- Problem
In the entries that follow, the line with "- Add your ssh" opens the range and the line with "removed from agent. 😕)" closes it; repeat that range exactly, both lines included.

Records from a collection:
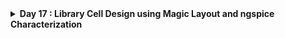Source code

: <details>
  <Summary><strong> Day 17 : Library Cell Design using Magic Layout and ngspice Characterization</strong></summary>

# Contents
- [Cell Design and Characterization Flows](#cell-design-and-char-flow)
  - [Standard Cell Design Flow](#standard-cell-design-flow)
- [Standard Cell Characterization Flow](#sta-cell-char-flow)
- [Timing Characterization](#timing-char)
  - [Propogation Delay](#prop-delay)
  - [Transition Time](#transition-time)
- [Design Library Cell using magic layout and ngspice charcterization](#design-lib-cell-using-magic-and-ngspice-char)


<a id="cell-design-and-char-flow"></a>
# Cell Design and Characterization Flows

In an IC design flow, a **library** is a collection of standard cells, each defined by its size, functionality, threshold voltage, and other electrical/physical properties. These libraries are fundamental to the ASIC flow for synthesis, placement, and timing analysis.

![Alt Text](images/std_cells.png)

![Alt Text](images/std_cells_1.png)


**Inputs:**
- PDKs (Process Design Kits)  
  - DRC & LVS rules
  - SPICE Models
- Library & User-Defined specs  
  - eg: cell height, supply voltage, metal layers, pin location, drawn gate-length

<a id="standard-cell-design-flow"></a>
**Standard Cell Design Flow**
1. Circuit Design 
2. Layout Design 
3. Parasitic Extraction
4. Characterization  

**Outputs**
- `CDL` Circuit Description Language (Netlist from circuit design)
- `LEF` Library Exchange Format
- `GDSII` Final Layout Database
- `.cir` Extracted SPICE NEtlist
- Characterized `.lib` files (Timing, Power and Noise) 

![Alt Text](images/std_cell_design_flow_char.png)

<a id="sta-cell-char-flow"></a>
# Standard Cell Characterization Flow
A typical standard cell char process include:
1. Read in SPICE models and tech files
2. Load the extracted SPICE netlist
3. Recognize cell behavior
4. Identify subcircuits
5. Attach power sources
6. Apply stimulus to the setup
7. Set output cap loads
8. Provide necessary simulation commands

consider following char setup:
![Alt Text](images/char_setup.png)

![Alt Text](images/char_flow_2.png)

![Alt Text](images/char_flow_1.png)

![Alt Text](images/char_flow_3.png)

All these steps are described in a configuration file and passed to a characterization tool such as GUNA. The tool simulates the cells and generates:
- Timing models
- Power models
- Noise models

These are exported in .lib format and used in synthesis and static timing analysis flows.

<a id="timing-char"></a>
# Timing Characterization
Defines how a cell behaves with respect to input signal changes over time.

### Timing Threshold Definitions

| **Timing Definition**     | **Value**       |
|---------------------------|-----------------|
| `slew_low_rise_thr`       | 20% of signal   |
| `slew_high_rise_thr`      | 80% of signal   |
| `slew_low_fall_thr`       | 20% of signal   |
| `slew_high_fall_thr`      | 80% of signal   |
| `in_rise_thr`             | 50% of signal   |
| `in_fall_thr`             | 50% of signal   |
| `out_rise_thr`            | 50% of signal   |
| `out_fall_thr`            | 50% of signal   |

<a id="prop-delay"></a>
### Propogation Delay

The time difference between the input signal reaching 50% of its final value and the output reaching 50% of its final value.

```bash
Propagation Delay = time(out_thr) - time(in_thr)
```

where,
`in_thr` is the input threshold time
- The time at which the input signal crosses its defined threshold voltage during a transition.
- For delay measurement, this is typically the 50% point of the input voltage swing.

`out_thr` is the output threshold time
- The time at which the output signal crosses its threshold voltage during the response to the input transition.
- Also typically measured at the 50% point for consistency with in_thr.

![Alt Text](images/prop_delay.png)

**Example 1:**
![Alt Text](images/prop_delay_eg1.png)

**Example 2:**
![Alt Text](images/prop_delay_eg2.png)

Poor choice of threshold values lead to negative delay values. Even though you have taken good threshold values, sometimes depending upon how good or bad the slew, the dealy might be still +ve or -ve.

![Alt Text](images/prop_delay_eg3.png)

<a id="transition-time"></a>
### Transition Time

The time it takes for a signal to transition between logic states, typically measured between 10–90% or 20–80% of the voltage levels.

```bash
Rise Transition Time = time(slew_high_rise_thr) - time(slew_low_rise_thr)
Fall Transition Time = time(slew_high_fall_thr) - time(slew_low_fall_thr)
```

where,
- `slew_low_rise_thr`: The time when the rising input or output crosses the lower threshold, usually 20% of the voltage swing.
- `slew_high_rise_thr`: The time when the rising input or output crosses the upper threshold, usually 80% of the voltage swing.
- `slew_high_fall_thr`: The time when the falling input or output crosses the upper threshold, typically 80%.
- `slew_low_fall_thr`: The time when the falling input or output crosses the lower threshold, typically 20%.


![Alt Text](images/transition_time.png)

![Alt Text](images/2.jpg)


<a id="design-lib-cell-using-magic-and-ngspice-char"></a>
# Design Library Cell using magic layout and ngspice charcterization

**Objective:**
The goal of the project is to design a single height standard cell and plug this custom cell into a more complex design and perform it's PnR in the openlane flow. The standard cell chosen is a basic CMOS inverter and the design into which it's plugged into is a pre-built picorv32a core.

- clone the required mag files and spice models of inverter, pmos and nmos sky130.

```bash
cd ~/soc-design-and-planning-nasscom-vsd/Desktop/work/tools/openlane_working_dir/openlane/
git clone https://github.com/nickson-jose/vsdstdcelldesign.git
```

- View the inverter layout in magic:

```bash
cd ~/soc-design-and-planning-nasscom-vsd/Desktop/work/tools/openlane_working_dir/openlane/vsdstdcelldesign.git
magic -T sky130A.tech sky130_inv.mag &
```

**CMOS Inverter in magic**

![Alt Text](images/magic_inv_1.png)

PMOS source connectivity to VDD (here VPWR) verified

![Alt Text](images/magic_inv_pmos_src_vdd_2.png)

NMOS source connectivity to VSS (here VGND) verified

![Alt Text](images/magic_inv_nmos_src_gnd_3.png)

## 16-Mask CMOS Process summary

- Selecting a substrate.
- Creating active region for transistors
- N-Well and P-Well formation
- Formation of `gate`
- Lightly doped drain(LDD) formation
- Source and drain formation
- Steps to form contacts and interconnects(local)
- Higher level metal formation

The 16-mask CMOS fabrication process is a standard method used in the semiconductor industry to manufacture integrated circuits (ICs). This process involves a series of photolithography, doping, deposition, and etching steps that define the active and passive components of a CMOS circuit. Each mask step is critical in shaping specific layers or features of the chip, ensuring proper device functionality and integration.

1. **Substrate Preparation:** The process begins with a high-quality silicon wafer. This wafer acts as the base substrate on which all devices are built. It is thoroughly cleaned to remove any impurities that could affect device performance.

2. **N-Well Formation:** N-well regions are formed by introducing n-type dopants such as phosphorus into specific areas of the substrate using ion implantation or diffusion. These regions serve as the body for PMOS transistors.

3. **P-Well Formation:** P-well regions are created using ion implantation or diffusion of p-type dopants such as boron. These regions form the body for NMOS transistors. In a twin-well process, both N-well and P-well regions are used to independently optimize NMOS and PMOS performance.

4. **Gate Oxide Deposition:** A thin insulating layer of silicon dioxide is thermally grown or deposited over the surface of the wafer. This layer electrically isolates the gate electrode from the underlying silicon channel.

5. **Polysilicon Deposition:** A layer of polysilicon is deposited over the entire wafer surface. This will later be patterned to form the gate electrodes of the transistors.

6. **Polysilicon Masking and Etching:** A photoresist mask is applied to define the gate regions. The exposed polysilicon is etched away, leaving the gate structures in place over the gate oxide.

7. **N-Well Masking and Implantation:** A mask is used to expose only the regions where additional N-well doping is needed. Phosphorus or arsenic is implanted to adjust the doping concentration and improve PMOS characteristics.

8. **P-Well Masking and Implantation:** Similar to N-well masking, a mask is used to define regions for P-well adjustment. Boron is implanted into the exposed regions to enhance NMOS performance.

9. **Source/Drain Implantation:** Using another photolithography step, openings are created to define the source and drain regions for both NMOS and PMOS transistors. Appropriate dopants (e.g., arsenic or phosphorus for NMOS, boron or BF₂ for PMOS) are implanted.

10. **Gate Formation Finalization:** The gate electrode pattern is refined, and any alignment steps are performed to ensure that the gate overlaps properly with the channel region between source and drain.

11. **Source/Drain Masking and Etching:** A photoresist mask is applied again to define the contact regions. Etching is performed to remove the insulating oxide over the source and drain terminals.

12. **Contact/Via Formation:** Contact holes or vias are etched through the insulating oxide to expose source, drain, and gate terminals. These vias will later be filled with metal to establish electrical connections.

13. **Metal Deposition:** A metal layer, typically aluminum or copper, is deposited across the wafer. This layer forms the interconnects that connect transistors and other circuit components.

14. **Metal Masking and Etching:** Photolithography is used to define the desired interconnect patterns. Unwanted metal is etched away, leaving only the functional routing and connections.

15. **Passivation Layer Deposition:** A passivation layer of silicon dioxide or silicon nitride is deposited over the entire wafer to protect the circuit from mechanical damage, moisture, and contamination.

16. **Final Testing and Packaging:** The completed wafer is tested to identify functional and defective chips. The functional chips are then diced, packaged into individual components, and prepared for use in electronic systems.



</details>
==
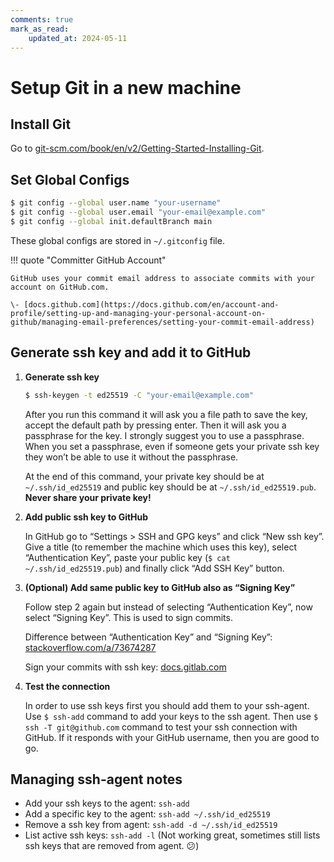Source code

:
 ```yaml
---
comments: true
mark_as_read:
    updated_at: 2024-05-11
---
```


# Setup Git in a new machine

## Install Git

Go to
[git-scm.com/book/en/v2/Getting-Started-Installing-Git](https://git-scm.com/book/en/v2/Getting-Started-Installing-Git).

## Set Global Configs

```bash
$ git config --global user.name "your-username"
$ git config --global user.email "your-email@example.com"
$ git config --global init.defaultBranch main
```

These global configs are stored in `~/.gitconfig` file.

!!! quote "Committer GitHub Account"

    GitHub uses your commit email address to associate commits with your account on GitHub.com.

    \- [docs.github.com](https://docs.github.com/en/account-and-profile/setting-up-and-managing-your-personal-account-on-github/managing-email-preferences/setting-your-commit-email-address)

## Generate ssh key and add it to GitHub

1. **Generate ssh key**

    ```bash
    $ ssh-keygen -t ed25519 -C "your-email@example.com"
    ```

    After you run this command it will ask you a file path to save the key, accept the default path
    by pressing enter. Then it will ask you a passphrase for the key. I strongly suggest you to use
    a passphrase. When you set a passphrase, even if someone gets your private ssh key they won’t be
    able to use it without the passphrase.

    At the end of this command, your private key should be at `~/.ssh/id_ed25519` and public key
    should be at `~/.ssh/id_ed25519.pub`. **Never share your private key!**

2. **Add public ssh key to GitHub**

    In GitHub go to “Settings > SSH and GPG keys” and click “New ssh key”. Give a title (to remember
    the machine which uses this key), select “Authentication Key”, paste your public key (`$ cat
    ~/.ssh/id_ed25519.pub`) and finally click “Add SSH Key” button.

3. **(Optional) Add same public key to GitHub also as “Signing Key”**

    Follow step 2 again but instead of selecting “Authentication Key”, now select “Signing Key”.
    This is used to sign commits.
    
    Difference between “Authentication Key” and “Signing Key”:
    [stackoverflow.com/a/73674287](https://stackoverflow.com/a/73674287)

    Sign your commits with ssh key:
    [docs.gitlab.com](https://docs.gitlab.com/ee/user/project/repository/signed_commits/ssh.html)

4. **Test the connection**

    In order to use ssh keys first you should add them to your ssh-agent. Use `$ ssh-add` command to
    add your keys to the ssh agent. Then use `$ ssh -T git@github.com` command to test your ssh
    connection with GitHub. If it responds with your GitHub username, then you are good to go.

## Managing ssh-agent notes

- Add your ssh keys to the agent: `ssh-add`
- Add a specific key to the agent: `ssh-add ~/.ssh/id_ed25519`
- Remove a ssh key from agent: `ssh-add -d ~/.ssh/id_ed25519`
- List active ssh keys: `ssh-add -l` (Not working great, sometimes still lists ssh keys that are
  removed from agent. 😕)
* * *
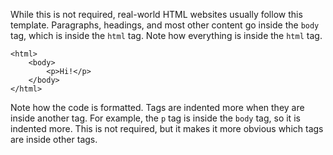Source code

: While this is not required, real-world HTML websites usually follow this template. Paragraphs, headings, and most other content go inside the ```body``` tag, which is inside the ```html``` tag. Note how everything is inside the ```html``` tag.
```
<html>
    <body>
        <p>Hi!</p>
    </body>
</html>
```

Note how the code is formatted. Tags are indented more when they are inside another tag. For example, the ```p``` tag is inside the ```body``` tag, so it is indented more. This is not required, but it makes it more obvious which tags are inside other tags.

- Response for this exercise
- Add your ssh keys to the agent: `ssh-add`
- Add a specific key to the agent: `ssh-add ~/.ssh/id_ed25519`
- Remove a ssh key from agent: `ssh-add -d ~/.ssh/id_ed25519`
- List active ssh keys: `ssh-add -l` (Not working great, sometimes still lists ssh keys that are
  removed from agent. 😕)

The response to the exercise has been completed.